L’uomo, secondo la ricostruzione dei carabinieri, aveva tessuto una fitta rete di rapporti e collegamenti con la Campania grazie ai quali riusciva a “distribuire” lo stupefacente insieme agli altri tre arrestati. I carabinieri hanno anche scoperto che l’imprenditore  riforniva di stupefacente alcuni soggetti locali, accettando anche pagamenti dilazionati. La cocaina era nascosta  all’intero di  tubi di silicone usati nell’edilizia.

Durante l’indagine, oltre a procedere al sequestro dello stupefacente, i militari del Nucleo Operativo di Todi hanno anche arrestato una donna italiana residente a Fratta Todina (PG), trovata in possesso di circa 150 grammi di cocaina pura, pronta per essere tagliata e divisa in dosi. Lo stupefacente, se immesso sul mercato, avrebbe fruttato più di 30mila euro. Sempre per spaccio di stupefacenti, poco tempo dopo, a finire in carcere è stato un uomo di origine marocchina, trovato in possesso di 50 grammi della stessa sostanza. E non è finita qui. Denunciati anche un trentenne perugino e un giovane tuderte, rispettivamente accusati di concorso in spaccio e favoreggiamento e sono stati segnalati alla Prefettura di Perugia diversi assuntori locali che si rifornivano dal gruppo di spacciatori.  

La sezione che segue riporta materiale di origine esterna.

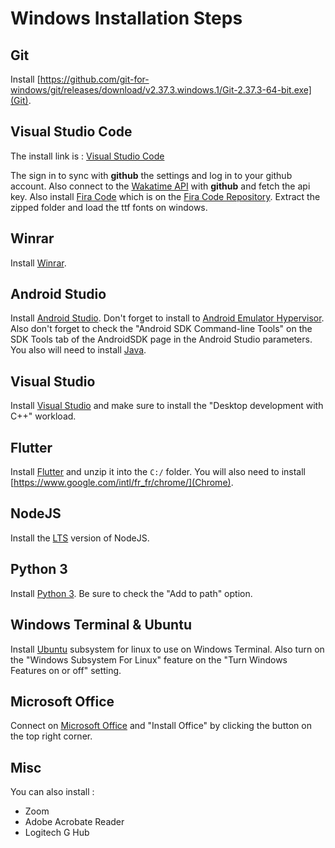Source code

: # Windows Installation Steps

## Git

Install [https://github.com/git-for-windows/git/releases/download/v2.37.3.windows.1/Git-2.37.3-64-bit.exe](Git).

## Visual Studio Code

The install link is : [Visual Studio Code](https://code.visualstudio.com/docs/?dv=win)  

The sign in to sync with __github__ the settings and log in to your github account. Also connect to the [Wakatime API](https://wakatime.com/settings/account) with __github__ and fetch the api key.
Also install [Fira Code](https://github.com/tonsky/FiraCode/raw/master/extras/download.png) which is on the [Fira Code Repository](https://github.com/tonsky/FiraCode). Extract the zipped folder and load the ttf fonts on windows.

## Winrar

Install [Winrar](https://www.win-rar.com/postdownload.html?&L=10).

## Android Studio

Install [Android Studio](https://redirector.gvt1.com/edgedl/android/studio/install/2021.2.1.16/android-studio-2021.2.1.16-windows.exe). Don't forget to install to [Android Emulator Hypervisor](https://github.com/google/android-emulator-hypervisor-driver-for-amd-processors).
Also don't forget to check the "Android SDK Command-line Tools" on the SDK Tools tab of the AndroidSDK page in the Android Studio parameters. You also will need to install [Java](https://download.oracle.com/java/18/latest/jdk-18_windows-x64_bin.exe).

## Visual Studio

Install [Visual Studio](https://visualstudio.microsoft.com/fr/thank-you-downloading-visual-studio/?sku=Community&channel=Release&version=VS2022&source=VSLandingPage&cid=2030&passive=false) and make sure to install the "Desktop development with C++" workload.
 
## Flutter

Install [Flutter](https://storage.googleapis.com/flutter_infra_release/releases/stable/windows/flutter_windows_3.3.1-stable.zip) and unzip it into the `C:/` folder. You will also need to install [https://www.google.com/intl/fr_fr/chrome/](Chrome).

## NodeJS

Install the [LTS](https://nodejs.org/dist/v16.17.0/node-v16.17.0-x64.msi) version of NodeJS.

## Python 3

Install [Python 3](https://www.python.org/ftp/python/3.10.7/python-3.10.7-amd64.exe). Be sure to check the "Add to path" option.

## Windows Terminal & Ubuntu

Install [Ubuntu](https://www.microsoft.com/store/productId/9PDXGNCFSCZV) subsystem for linux to use on Windows Terminal. Also turn on the "Windows Subsystem For Linux" feature on the "Turn Windows Features on or off" setting.

## Microsoft Office

Connect on [Microsoft Office](https://portal.office.com) and "Install Office" by clicking the button on the top right corner.

## Misc

You can also install :
- Zoom
- Adobe Acrobate Reader
- Logitech G Hub
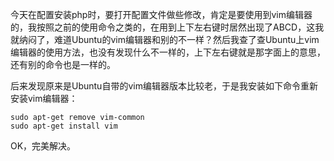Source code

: 今天在配置安装php时，要打开配置文件做些修改，肯定是要使用到vim编辑器的，我按照之前的使用命令之类的，在用到上下左右键时居然出现了ABCD，这我就纳闷了，难道Ubuntu的vim编辑器和别的不一样？然后我查了查Ubuntu上vim编辑器的使用方法，也没有发现什么不一样的，上下左右键就是那字面上的意思，还有别的命令也是一样的。

后来发现原来是Ubuntu自带的vim编辑器版本比较老，于是我安装如下命令重新安装vim编辑器：

	sudo apt-get remove vim-common
	sudo apt-get install vim

OK，完美解决。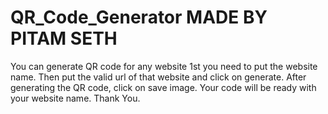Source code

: # QR_Code_Generator      MADE BY PITAM SETH
You can generate QR code for any website
1st you need to put the website name.
Then put the valid url of that website and click on generate.
After generating the QR code, click on save image. 
Your code will be ready with your website name.
Thank You.
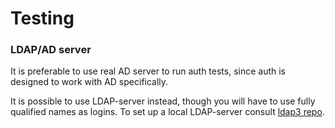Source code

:# Testing

### LDAP/AD server

It is preferable to use real AD server to run auth tests, since auth is designed to
work with AD specifically.

It is possible to use LDAP-server instead, though you will have to use fully qualified names as logins.
To set up a local LDAP-server consult [ldap3 repo](https://github.com/inejge/ldap3/tree/00a513ece4ffa9a9782860c285f4c4c12bc07552/data).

Tre dei quattro arrestati sono stati trasferiti nel carcere di Spoleto, mentre il quarto, il marocchino B.M., è stato posto agli arresti domiciliari nella propria abitazione di Marsciano, che come quelle degli altri indagati è stata perquisita con l’ausilio di unità cinofile del Centro Cinofilo Carabinieri di Firenze. Così i carabinieri hanno sequestrato 3.700 euro in contanti.